A block cipher method called chaining can be used to make a much more secure ciphertext message. In this problem you will use the cipher block chaining method to encrypt a message. You can use any programming language that you like.

Here are the steps you should follow:

  1. Convert the ascii key to a binary (10101010) representation.
  2. Convert the ascii text to binary representation.
  3. Break the binary text from number 2 up into some larger blocks (you will use 12 bits as your block size, but you theoretically could use anything). If the last block is less than 12, you should add alternating 1’s and 0’s to it until you have 12. Finally, if you added some padding, you should append a final block (of size 12) that contains the number of bits you added. I.e. If I added 4 bits of padding, I would append the block ‘000000000100’ as the final block to be encoded.
  4. Each of the above (12 bit) blocks will now be encrypted, following this process:
    • Take the first block to be encrypted, reverse it, Xor it with the first 12 bits of the key.(store as first block of encrypted output)
    • Take the next block and Xor it with the encrypted output of the first block. Reverse the new block, xor it with the first 12 bits of the key. (add to encrypted output stream)
    • repeat until all the blocks are encrypted.

Your code should take an input file with the ASCII key on the first line, the text to be encoded on the remaining lines, convert them to their binary representation, and use the cipher block chaining method as described above to ‘encrypt’ them. The resultant bitstream should then be output.

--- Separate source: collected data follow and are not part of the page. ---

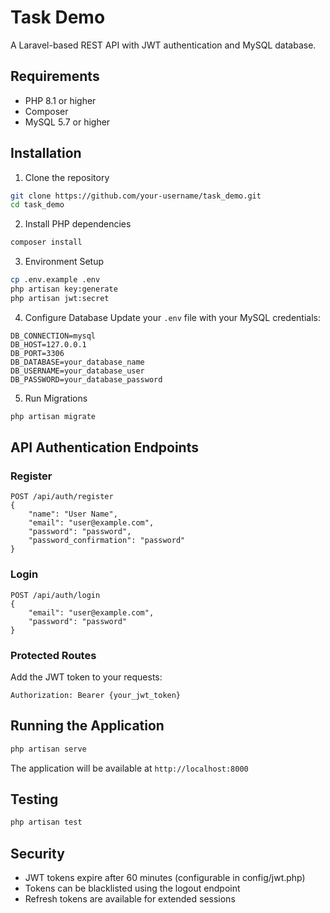 # Task Demo

A Laravel-based REST API with JWT authentication and MySQL database.

## Requirements

- PHP 8.1 or higher
- Composer
- MySQL 5.7 or higher

## Installation

1. Clone the repository
```bash
git clone https://github.com/your-username/task_demo.git
cd task_demo
```

2. Install PHP dependencies
```bash
composer install
```

3. Environment Setup
```bash
cp .env.example .env
php artisan key:generate
php artisan jwt:secret
```

4. Configure Database
Update your `.env` file with your MySQL credentials:
```env
DB_CONNECTION=mysql
DB_HOST=127.0.0.1
DB_PORT=3306
DB_DATABASE=your_database_name
DB_USERNAME=your_database_user
DB_PASSWORD=your_database_password
```

5. Run Migrations
```bash
php artisan migrate
```

## API Authentication Endpoints

### Register
```
POST /api/auth/register
{
    "name": "User Name",
    "email": "user@example.com",
    "password": "password",
    "password_confirmation": "password"
}
```

### Login
```
POST /api/auth/login
{
    "email": "user@example.com",
    "password": "password"
}
```

### Protected Routes
Add the JWT token to your requests:
```
Authorization: Bearer {your_jwt_token}
```

## Running the Application

```bash
php artisan serve
```

The application will be available at `http://localhost:8000`

## Testing

```bash
php artisan test
```

## Security

- JWT tokens expire after 60 minutes (configurable in config/jwt.php)
- Tokens can be blacklisted using the logout endpoint
- Refresh tokens are available for extended sessions
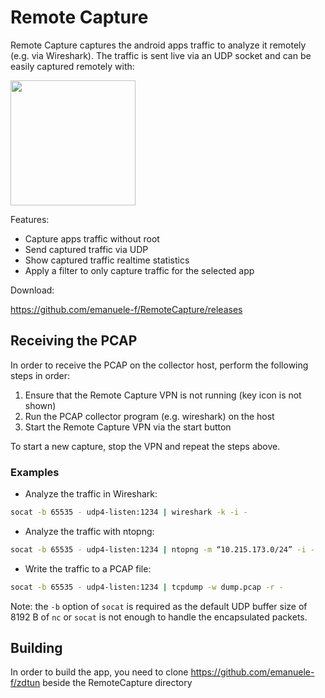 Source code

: # Remote Capture

Remote Capture captures the android apps traffic to analyze it remotely (e.g. via Wireshark). The traffic is sent live via an UDP socket and can be easily captured remotely with:

<img src="https://raw.githubusercontent.com/emanuele-f/RemoteCapture/master/playstore/screenshots/capturing.jpg" width="200" />

Features:

- Capture apps traffic without root
- Send captured traffic via UDP
- Show captured traffic realtime statistics
- Apply a filter to only capture traffic for the selected app

Download:

https://github.com/emanuele-f/RemoteCapture/releases

## Receiving the PCAP

In order to receive the PCAP on the collector host, perform the following steps in order:

  1. Ensure that the Remote Capture VPN is not running (key icon is not shown)
  2. Run the PCAP collector program (e.g. wireshark) on the host
  3. Start the Remote Capture VPN via the start button

To start a new capture, stop the VPN and repeat the steps above.

### Examples

- Analyze the traffic in Wireshark:

```bash
socat -b 65535 - udp4-listen:1234 | wireshark -k -i -
```

- Analyze the traffic with ntopng:

```bash
socat -b 65535 - udp4-listen:1234 | ntopng -m “10.215.173.0/24” -i -
```

- Write the traffic to a PCAP file:

```bash
socat -b 65535 - udp4-listen:1234 | tcpdump -w dump.pcap -r -
```

Note: the `-b` option of `socat` is required as the default UDP buffer size of 8192 B
of `nc` or `socat` is not enough to handle the encapsulated packets.

## Building

In order to build the app, you need to clone https://github.com/emanuele-f/zdtun beside the RemoteCapture directory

Example: ABC is my key ABCDE is the stuff I want to encrypt

This input:

ABC

ABCDE

Should produce this output:

011010010110111010100110000001100001100100101110001001011101

Hints:

    ABCDE in binary:  

    0100000101000010010000110100010001000101

    After padding is added (to get last block up to 12 bits): 

    010000010100001001000011010001000100010110101010

    After the block is added that tells us how much padding was added (12-bit block):

    010000010100001001000011010001000100010110101010000000001000

    Key in binary (first 12 bits): 010000010100
    First 12 bit block (reversed): 001010000010
    Xor                  : 011010010110 #first 12 bits of encrypted output

    2nd 12 bit block         : 001001000011
    Output of last Xor       : 011010010110
    Xor                  : 010011010101

    Key in binary (first 12 bits): 010000010100 
    Xor'ed output (reversed)     : 101010110010 
    Xor                  : 111010100110 #next 12 bits of encrypted output

    2nd 12 bit block         : 010001000100
    Output of last Xor       : 111010100110
    Xor                  : 101011100010

    And so on...

To pass off

Demonstrate that your code works. Maybe by showing that the given input produces the expected output. Upload your code as well.